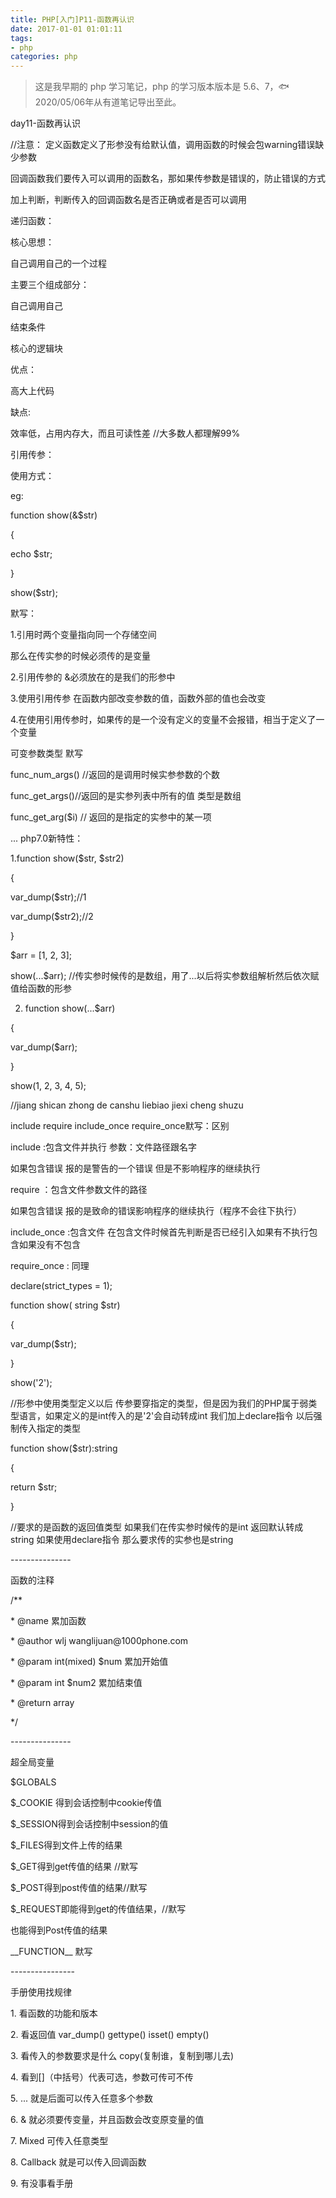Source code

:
 ```yaml
---
title: PHP[入门]P11-函数再认识
date: 2017-01-01 01:01:11
tags:
- php
categories: php
---
```


> 这是我早期的 php 学习笔记，php 的学习版本版本是 5.6、7，🐟2020/05/06年从有道笔记导出至此。


day11-函数再认识

//注意：
定义函数定义了形参没有给默认值，调用函数的时候会包warning错误缺少参数

回调函数我们要传入可以调用的函数名，那如果传参数是错误的，防止错误的方式

加上判断，判断传入的回调函数名是否正确或者是否可以调用

递归函数：

核心思想：

自己调用自己的一个过程

主要三个组成部分：

自己调用自己

结束条件

核心的逻辑块

优点：

高大上代码

缺点:

效率低，占用内存大，而且可读性差 //大多数人都理解99%

引用传参：

使用方式：

eg:

function show(&\$str)

{

echo \$str;

}

show(\$str);

默写：

1.引用时两个变量指向同一个存储空间

那么在传实参的时候必须传的是变量

2.引用传参的 &必须放在的是我们的形参中

3.使用引用传参 在函数内部改变参数的值，函数外部的值也会改变

4.在使用引用传参时，如果传的是一个没有定义的变量不会报错，相当于定义了一个变量

可变参数类型 默写

func\_num\_args() //返回的是调用时候实参参数的个数

func\_get\_args()//返回的是实参列表中所有的值 类型是数组

func\_get\_arg(\$i) // 返回的是指定的实参中的某一项

\... php7.0新特性：

1.function show(\$str, \$str2)

{

var\_dump(\$str);//1

var\_dump(\$str2);//2

}

\$arr = \[1, 2, 3\];

show(\...\$arr);
//传实参时候传的是数组，用了\...以后将实参数组解析然后依次赋值给函数的形参

2. function show(\...\$arr)

{

var\_dump(\$arr);

}

show(1, 2, 3, 4, 5);

//jiang shican zhong de canshu liebiao jiexi cheng shuzu

include require include\_once require\_once默写：区别

include :包含文件并执行 参数：文件路径跟名字

如果包含错误 报的是警告的一个错误 但是不影响程序的继续执行

require ：包含文件参数文件的路径

如果包含错误 报的是致命的错误影响程序的继续执行（程序不会往下执行）

include\_once :包含文件
在包含文件时候首先判断是否已经引入如果有不执行包含如果没有不包含

require\_once : 同理

declare(strict\_types = 1);

function show( string \$str)

{

var\_dump(\$str);

}

show(\'2\');

//形参中使用类型定义以后
传参要穿指定的类型，但是因为我们的PHP属于弱类型语言，如果定义的是int传入的是\'2\'会自动转成int
我们加上declare指令 以后强制传入指定的类型

function show(\$str):string

{

return \$str;

}

//要求的是函数的返回值类型 如果我们在传实参时候传的是int
返回默认转成string 如果使用declare指令 那么要求传的实参也是string

\-\-\-\-\-\-\-\-\-\-\-\-\-\--

函数的注释

/\*\*

\* \@name 累加函数

\* \@author wlj wanglijuan\@1000phone.com

\* \@param int(mixed) \$num 累加开始值

\* \@param int \$num2 累加结束值

\* \@return array

\*/

\-\-\-\-\-\-\-\-\-\-\-\-\-\--

超全局变量

\$GLOBALS

\$\_COOKIE 得到会话控制中cookie传值

\$\_SESSION得到会话控制中session的值

\$\_FILES得到文件上传的结果

\$\_GET得到get传值的结果 //默写

\$\_POST得到post传值的结果//默写

\$\_REQUEST即能得到get的传值结果，//默写

也能得到Post传值的结果

\_\_FUNCTION\_\_ 默写

\-\-\-\-\-\-\-\-\-\-\-\-\-\-\--

手册使用找规律

1\. 看函数的功能和版本

2\. 看返回值 var\_dump() gettype() isset() empty()

3\. 看传入的参数要求是什么 copy(复制谁，复制到哪儿去)

4\. 看到\[\]（中括号）代表可选，参数可传可不传

5\. \... 就是后面可以传入任意多个参数

6\. & 就必须要传变量，并且函数会改变原变量的值

7\. Mixed 可传入任意类型

8\. Callback 就是可以传入回调函数

9\. 有没事看手册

# [Activity]
When repeating the entries, leave out every picture and keep the rest exact.

# [Problem solution]
Source code

:
 ```yaml
---
title: PHP[入门]P11-函数再认识
date: 2017-01-01 01:01:11
tags:
- php
categories: php
---
```


> 这是我早期的 php 学习笔记，php 的学习版本版本是 5.6、7，🐟2020/05/06年从有道笔记导出至此。


day11-函数再认识

//注意：
定义函数定义了形参没有给默认值，调用函数的时候会包warning错误缺少参数

回调函数我们要传入可以调用的函数名，那如果传参数是错误的，防止错误的方式

加上判断，判断传入的回调函数名是否正确或者是否可以调用

递归函数：

核心思想：

自己调用自己的一个过程

主要三个组成部分：

自己调用自己

结束条件

核心的逻辑块

优点：

高大上代码

缺点:

效率低，占用内存大，而且可读性差 //大多数人都理解99%

引用传参：

使用方式：

eg:

function show(&\$str)

{

echo \$str;

}

show(\$str);

默写：

1.引用时两个变量指向同一个存储空间

那么在传实参的时候必须传的是变量

2.引用传参的 &必须放在的是我们的形参中

3.使用引用传参 在函数内部改变参数的值，函数外部的值也会改变

4.在使用引用传参时，如果传的是一个没有定义的变量不会报错，相当于定义了一个变量

可变参数类型 默写

func\_num\_args() //返回的是调用时候实参参数的个数

func\_get\_args()//返回的是实参列表中所有的值 类型是数组

func\_get\_arg(\$i) // 返回的是指定的实参中的某一项

\... php7.0新特性：

1.function show(\$str, \$str2)

{

var\_dump(\$str);//1

var\_dump(\$str2);//2

}

\$arr = \[1, 2, 3\];

show(\...\$arr);
//传实参时候传的是数组，用了\...以后将实参数组解析然后依次赋值给函数的形参

2. function show(\...\$arr)

{

var\_dump(\$arr);

}

show(1, 2, 3, 4, 5);

//jiang shican zhong de canshu liebiao jiexi cheng shuzu

include require include\_once require\_once默写：区别

include :包含文件并执行 参数：文件路径跟名字

如果包含错误 报的是警告的一个错误 但是不影响程序的继续执行

require ：包含文件参数文件的路径

如果包含错误 报的是致命的错误影响程序的继续执行（程序不会往下执行）

include\_once :包含文件
在包含文件时候首先判断是否已经引入如果有不执行包含如果没有不包含

require\_once : 同理

declare(strict\_types = 1);

function show( string \$str)

{

var\_dump(\$str);

}

show(\'2\');

//形参中使用类型定义以后
传参要穿指定的类型，但是因为我们的PHP属于弱类型语言，如果定义的是int传入的是\'2\'会自动转成int
我们加上declare指令 以后强制传入指定的类型

function show(\$str):string

{

return \$str;

}

//要求的是函数的返回值类型 如果我们在传实参时候传的是int
返回默认转成string 如果使用declare指令 那么要求传的实参也是string

\-\-\-\-\-\-\-\-\-\-\-\-\-\--

函数的注释

/\*\*

\* \@name 累加函数

\* \@author wlj wanglijuan\@1000phone.com

\* \@param int(mixed) \$num 累加开始值

\* \@param int \$num2 累加结束值

\* \@return array

\*/

\-\-\-\-\-\-\-\-\-\-\-\-\-\--

超全局变量

\$GLOBALS

\$\_COOKIE 得到会话控制中cookie传值

\$\_SESSION得到会话控制中session的值

\$\_FILES得到文件上传的结果

\$\_GET得到get传值的结果 //默写

\$\_POST得到post传值的结果//默写

\$\_REQUEST即能得到get的传值结果，//默写

也能得到Post传值的结果

\_\_FUNCTION\_\_ 默写

\-\-\-\-\-\-\-\-\-\-\-\-\-\-\--

手册使用找规律

1\. 看函数的功能和版本

2\. 看返回值 var\_dump() gettype() isset() empty()

3\. 看传入的参数要求是什么 copy(复制谁，复制到哪儿去)

4\. 看到\[\]（中括号）代表可选，参数可传可不传

5\. \... 就是后面可以传入任意多个参数

6\. & 就必须要传变量，并且函数会改变原变量的值

7\. Mixed 可传入任意类型

8\. Callback 就是可以传入回调函数

9\. 有没事看手册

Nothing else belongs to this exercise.